We can see clearly that there have been several out-of-SLA incidents in the last few hours, mostly from the ap-northeast-1 region, but after 17:00, all three regions tripped the SLA alarm. Breaking the data down by region like this helps us eliminate 'local' latency problems, and spot incidents where (since all regions are affected) we probably have a server issue.

Tripwires

One other useful thing monitoring can do is supply us 'quick glance' information. Sometimes we just want to get a very high-level overview of what's going on: basically, answering the question "Is everything okay?"

So one final Grafana dashboard you may like to set up is one we call 'tripwires'. A tripwire is a danger signal, like a check failure, or a high-CPU alert. One or two individual signals probably aren't a concern. But if multiple things start tripping your tripwires at once, you may have a full-scale emergency on your hands.

Your tripwires will likely be repeaters of existing graphs or metrics you already have, but clustered together in one place for easy visibility. It's a good idea to use Grafana's 'Singlestat' visualization for this, which shows a metric or query as a single number, with an optional green, yellow, or red colour depending on the value.

For example, we could take the 'check status' graph we looked at earlier, and turn it into a Singlestat tripwire that answers the question "Are any sites down right now?"

Grafana single stat for up status

We can start with a query like this:

avg(checkly_check_status)

We choose the 'Singlestat' visualization type, define the thresholds for yellow and red status as 0.1 and 0.9, and set the colour mode to 'Background':

Configure Grafana single stat

Just showing the number '1' would work, but isn't very informative, so let's map the different values to some appropriate wording:

Map values for Grafana single stat

Now the range '1 to 1' will show the text 'ALL UP', and the range '0-0.99' will show 'MAN DOWN'.

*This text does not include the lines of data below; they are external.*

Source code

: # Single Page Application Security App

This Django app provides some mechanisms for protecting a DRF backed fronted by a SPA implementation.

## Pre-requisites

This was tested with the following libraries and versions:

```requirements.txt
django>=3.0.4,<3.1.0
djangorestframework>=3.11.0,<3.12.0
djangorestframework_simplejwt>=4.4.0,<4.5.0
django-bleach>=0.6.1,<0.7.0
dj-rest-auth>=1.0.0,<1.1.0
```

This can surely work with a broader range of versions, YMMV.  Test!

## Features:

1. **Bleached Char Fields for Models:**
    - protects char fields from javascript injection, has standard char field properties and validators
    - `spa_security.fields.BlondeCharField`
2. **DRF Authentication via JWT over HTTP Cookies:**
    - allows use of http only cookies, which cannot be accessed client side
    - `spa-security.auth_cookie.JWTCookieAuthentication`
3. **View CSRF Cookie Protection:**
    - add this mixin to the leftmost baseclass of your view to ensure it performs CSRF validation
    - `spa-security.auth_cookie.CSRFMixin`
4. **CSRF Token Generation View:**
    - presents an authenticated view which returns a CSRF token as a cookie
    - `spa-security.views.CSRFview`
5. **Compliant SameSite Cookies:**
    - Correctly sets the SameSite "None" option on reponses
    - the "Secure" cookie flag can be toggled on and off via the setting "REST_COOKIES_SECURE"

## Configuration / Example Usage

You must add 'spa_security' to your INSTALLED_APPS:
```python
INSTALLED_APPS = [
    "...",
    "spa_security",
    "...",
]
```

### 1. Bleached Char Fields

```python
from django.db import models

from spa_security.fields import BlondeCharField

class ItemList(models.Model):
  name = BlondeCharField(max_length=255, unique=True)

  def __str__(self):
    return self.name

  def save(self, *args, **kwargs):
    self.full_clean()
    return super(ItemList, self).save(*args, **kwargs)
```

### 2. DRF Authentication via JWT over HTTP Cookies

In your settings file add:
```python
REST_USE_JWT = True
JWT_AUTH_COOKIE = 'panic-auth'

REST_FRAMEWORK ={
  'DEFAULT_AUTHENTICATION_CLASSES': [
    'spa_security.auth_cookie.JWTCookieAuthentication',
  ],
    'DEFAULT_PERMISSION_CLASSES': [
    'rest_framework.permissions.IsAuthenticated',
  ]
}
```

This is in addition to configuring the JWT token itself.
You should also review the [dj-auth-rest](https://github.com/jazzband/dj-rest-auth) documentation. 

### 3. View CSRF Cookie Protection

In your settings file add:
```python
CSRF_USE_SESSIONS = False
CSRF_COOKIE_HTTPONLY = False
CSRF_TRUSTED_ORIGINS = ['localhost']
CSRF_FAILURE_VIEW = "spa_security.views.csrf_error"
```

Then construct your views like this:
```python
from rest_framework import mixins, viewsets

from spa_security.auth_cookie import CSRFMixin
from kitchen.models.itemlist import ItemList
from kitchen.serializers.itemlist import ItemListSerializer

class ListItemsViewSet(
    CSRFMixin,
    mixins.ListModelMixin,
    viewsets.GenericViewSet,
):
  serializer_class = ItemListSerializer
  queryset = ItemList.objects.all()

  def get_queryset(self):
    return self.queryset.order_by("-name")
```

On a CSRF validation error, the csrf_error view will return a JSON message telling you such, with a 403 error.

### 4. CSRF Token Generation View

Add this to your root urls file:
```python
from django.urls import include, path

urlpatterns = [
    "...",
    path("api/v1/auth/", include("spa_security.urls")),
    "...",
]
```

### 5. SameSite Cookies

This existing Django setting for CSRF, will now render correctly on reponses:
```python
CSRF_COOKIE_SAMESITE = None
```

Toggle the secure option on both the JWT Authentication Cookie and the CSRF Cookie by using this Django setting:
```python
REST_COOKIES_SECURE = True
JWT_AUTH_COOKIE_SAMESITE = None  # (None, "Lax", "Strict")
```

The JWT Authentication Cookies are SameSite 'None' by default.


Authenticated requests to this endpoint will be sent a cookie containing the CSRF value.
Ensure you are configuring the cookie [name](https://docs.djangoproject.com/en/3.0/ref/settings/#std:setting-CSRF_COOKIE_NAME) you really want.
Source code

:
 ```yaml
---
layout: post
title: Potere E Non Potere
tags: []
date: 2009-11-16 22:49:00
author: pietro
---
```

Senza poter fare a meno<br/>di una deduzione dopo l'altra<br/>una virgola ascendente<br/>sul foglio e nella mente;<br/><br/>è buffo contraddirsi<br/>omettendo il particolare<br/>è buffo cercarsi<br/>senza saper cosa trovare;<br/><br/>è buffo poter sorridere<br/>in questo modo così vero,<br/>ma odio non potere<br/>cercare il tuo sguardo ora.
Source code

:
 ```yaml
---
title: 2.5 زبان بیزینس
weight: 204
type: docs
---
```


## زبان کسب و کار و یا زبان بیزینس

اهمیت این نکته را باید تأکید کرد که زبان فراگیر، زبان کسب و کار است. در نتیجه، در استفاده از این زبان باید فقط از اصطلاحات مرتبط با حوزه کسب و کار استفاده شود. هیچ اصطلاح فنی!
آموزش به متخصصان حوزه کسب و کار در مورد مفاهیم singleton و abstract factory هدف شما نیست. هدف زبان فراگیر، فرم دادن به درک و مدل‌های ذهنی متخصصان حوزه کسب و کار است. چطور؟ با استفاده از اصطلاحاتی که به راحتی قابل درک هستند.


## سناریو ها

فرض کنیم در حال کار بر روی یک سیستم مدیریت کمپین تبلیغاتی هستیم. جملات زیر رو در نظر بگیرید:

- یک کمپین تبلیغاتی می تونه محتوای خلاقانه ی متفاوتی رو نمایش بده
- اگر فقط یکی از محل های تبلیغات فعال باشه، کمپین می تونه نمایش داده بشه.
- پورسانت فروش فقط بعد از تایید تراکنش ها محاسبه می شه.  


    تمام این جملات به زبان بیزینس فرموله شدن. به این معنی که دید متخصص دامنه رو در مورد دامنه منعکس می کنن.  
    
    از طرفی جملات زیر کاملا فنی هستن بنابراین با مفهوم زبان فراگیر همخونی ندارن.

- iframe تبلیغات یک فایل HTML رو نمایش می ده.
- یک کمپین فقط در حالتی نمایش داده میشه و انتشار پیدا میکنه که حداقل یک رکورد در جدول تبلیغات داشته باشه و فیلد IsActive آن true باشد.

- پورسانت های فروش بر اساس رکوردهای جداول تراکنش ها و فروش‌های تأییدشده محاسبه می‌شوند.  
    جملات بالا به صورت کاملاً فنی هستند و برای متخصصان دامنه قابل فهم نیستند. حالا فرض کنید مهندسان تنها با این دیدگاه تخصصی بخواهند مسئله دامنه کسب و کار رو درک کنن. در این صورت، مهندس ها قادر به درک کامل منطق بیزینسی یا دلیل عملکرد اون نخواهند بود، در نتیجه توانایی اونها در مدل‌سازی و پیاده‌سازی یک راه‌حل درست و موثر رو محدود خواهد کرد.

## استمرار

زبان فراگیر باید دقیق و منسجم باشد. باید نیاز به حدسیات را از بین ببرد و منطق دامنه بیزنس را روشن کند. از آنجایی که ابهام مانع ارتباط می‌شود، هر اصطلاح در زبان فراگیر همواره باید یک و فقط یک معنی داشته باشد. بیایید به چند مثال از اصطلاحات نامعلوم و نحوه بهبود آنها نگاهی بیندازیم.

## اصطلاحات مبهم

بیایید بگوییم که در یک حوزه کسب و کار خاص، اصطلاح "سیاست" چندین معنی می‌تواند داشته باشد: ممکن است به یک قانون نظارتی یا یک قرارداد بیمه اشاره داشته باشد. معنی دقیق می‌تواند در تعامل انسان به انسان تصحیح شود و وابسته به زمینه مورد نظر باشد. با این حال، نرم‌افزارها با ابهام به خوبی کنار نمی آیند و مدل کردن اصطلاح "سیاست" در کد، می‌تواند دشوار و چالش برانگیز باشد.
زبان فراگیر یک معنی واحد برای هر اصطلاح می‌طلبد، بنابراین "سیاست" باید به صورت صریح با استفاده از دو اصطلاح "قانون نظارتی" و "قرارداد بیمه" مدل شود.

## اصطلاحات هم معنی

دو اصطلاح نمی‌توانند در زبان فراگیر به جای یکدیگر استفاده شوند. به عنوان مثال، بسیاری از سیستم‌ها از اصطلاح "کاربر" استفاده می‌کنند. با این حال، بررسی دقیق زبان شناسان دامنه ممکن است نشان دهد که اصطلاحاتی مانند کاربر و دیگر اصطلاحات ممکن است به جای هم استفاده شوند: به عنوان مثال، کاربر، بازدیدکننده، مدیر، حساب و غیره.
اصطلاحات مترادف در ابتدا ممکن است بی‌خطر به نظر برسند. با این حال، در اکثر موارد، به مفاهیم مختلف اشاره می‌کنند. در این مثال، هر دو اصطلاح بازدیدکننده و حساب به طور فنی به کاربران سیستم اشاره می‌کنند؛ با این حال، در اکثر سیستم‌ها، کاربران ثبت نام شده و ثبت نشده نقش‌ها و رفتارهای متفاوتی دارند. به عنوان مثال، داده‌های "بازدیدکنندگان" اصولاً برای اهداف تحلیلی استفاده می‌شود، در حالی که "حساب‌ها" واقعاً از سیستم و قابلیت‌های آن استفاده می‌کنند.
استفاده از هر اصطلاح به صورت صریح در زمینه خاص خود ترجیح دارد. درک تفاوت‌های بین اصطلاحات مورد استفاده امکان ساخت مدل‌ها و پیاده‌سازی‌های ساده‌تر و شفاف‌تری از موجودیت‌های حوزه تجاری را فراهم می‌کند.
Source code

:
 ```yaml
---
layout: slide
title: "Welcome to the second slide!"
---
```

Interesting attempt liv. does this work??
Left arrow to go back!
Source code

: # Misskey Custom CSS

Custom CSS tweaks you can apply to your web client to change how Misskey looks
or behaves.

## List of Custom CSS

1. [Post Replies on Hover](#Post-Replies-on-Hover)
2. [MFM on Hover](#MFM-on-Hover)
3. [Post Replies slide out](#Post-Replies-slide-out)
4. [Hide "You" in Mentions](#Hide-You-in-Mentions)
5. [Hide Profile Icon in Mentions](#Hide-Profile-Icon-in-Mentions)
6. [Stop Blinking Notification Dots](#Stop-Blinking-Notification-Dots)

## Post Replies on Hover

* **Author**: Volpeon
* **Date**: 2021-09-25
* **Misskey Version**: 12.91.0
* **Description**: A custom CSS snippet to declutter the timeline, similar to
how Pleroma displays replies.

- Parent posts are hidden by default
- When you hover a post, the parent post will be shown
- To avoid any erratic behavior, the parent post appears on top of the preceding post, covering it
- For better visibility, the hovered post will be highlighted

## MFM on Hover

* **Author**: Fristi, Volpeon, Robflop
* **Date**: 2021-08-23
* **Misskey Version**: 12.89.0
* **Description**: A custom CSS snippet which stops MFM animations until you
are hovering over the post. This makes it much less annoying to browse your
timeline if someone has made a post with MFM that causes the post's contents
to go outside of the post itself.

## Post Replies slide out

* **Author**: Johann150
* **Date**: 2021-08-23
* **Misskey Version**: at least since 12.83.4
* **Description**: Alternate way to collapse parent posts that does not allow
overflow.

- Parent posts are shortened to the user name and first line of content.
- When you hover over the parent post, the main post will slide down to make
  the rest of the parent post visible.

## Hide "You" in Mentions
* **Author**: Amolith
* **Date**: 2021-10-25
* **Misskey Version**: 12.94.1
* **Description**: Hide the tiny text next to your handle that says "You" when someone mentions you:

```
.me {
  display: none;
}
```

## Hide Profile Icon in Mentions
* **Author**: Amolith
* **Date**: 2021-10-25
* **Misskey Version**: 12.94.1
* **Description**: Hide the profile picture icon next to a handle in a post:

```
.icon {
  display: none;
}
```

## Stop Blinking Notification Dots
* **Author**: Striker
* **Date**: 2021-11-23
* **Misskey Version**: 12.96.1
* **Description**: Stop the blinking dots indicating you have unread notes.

Here's a small example set of tripwires that could be useful. 'Any sites down' is the most important one, followed by tripwires for each individual site, and then CPU, disk, memory, and network usage, with appropriate colour ranges defined for each one.

When you have multiple servers to monitor, you can have the tripwire show the highest value in each category. For example, if your busiest server is running at 89% CPU, your tripwire would show '89%'.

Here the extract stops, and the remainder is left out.